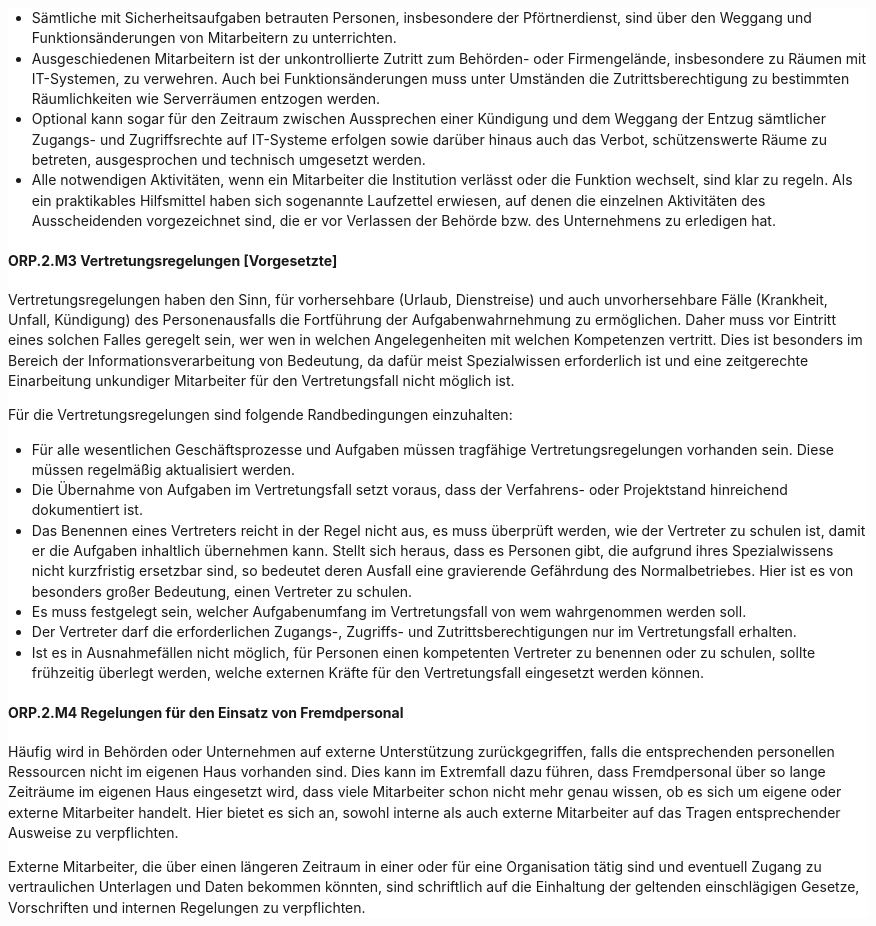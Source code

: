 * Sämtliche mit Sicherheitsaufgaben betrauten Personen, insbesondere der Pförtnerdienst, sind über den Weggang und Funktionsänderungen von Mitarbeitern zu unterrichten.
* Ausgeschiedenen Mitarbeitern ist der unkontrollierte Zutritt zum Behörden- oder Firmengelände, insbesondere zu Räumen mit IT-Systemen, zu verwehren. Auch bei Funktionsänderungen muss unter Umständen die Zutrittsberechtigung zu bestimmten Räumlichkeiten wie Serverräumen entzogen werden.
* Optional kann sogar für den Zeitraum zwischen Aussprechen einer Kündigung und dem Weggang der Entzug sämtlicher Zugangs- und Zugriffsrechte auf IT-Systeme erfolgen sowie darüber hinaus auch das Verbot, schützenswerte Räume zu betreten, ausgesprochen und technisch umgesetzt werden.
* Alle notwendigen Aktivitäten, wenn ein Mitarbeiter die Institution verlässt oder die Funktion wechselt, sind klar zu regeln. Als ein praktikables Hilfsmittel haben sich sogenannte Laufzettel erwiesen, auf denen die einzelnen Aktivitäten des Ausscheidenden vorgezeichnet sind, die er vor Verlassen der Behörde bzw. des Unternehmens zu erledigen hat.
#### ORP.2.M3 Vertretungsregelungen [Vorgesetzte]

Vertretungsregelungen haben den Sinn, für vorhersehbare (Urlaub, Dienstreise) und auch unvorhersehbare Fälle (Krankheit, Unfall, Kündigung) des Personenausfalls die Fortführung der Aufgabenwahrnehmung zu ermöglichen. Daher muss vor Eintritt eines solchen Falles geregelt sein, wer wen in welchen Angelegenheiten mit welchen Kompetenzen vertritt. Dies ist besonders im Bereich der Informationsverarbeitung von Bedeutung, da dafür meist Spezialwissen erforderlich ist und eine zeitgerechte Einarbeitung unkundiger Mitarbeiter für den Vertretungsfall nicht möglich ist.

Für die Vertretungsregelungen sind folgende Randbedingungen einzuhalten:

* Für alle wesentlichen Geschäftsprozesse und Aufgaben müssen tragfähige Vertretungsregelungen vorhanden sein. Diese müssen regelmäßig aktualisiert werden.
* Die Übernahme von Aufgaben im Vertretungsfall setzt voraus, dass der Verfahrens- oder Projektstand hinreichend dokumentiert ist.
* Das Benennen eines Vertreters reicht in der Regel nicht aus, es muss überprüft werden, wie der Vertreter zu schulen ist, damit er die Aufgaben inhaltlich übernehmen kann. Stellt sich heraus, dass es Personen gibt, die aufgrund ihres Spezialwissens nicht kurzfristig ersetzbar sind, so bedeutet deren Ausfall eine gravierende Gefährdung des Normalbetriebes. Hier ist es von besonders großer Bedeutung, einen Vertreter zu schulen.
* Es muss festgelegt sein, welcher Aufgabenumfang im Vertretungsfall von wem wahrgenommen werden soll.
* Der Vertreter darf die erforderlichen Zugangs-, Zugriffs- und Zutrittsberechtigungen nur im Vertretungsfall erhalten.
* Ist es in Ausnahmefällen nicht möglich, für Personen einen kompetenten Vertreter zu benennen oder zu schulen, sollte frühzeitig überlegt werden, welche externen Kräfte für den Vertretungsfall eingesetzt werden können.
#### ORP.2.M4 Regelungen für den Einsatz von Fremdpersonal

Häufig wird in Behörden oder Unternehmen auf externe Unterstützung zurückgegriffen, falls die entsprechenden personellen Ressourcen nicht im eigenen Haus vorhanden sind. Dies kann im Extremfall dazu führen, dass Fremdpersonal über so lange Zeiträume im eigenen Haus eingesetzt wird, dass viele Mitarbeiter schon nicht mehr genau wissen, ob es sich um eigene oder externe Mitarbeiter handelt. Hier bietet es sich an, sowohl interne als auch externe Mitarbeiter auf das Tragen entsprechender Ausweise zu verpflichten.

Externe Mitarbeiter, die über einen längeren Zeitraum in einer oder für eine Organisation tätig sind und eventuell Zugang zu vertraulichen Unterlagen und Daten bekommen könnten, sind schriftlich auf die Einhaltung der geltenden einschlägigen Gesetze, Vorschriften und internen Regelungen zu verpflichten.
------------------------------------
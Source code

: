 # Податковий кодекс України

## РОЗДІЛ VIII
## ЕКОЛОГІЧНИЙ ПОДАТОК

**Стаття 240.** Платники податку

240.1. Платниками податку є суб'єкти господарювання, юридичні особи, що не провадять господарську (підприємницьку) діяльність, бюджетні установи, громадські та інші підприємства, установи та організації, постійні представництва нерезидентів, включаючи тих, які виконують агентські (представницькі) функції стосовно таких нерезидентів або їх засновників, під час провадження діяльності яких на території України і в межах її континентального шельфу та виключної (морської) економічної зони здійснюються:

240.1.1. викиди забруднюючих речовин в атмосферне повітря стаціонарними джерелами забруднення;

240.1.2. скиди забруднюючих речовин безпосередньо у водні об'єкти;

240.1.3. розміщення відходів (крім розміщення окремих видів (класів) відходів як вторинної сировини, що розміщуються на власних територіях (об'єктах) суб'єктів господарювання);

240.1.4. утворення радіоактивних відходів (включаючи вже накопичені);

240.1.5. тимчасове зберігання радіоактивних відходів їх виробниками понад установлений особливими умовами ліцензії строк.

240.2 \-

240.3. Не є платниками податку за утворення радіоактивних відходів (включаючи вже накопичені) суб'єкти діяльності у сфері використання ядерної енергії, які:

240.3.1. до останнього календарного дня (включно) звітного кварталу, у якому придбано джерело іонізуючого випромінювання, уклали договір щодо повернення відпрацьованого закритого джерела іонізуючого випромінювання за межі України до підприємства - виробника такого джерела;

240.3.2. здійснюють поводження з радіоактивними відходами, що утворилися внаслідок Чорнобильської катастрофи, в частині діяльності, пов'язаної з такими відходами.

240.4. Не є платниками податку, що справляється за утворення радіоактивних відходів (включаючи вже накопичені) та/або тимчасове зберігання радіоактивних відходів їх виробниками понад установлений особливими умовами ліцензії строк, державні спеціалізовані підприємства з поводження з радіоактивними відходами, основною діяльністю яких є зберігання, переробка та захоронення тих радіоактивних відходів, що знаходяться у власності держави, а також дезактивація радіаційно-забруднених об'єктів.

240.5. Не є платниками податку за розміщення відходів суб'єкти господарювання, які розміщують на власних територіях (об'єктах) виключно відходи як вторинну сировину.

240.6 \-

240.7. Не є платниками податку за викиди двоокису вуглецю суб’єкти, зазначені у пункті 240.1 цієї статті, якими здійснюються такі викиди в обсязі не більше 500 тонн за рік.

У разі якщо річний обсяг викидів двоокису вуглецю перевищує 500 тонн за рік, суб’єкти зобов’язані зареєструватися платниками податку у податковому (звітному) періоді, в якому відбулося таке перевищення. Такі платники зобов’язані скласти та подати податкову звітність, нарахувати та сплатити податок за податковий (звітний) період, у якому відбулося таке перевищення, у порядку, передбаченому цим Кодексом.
------------------------------------
For the lines above, output exactly those from the line containing "eingesetzt werden können." through the line containing "Externe Mitarbeiter, die", and skip the others.

* Ist es in Ausnahmefällen nicht möglich, für Personen einen kompetenten Vertreter zu benennen oder zu schulen, sollte frühzeitig überlegt werden, welche externen Kräfte für den Vertretungsfall eingesetzt werden können.
#### ORP.2.M4 Regelungen für den Einsatz von Fremdpersonal

Häufig wird in Behörden oder Unternehmen auf externe Unterstützung zurückgegriffen, falls die entsprechenden personellen Ressourcen nicht im eigenen Haus vorhanden sind. Dies kann im Extremfall dazu führen, dass Fremdpersonal über so lange Zeiträume im eigenen Haus eingesetzt wird, dass viele Mitarbeiter schon nicht mehr genau wissen, ob es sich um eigene oder externe Mitarbeiter handelt. Hier bietet es sich an, sowohl interne als auch externe Mitarbeiter auf das Tragen entsprechender Ausweise zu verpflichten.

Externe Mitarbeiter, die über einen längeren Zeitraum in einer oder für eine Organisation tätig sind und eventuell Zugang zu vertraulichen Unterlagen und Daten bekommen könnten, sind schriftlich auf die Einhaltung der geltenden einschlägigen Gesetze, Vorschriften und internen Regelungen zu verpflichten.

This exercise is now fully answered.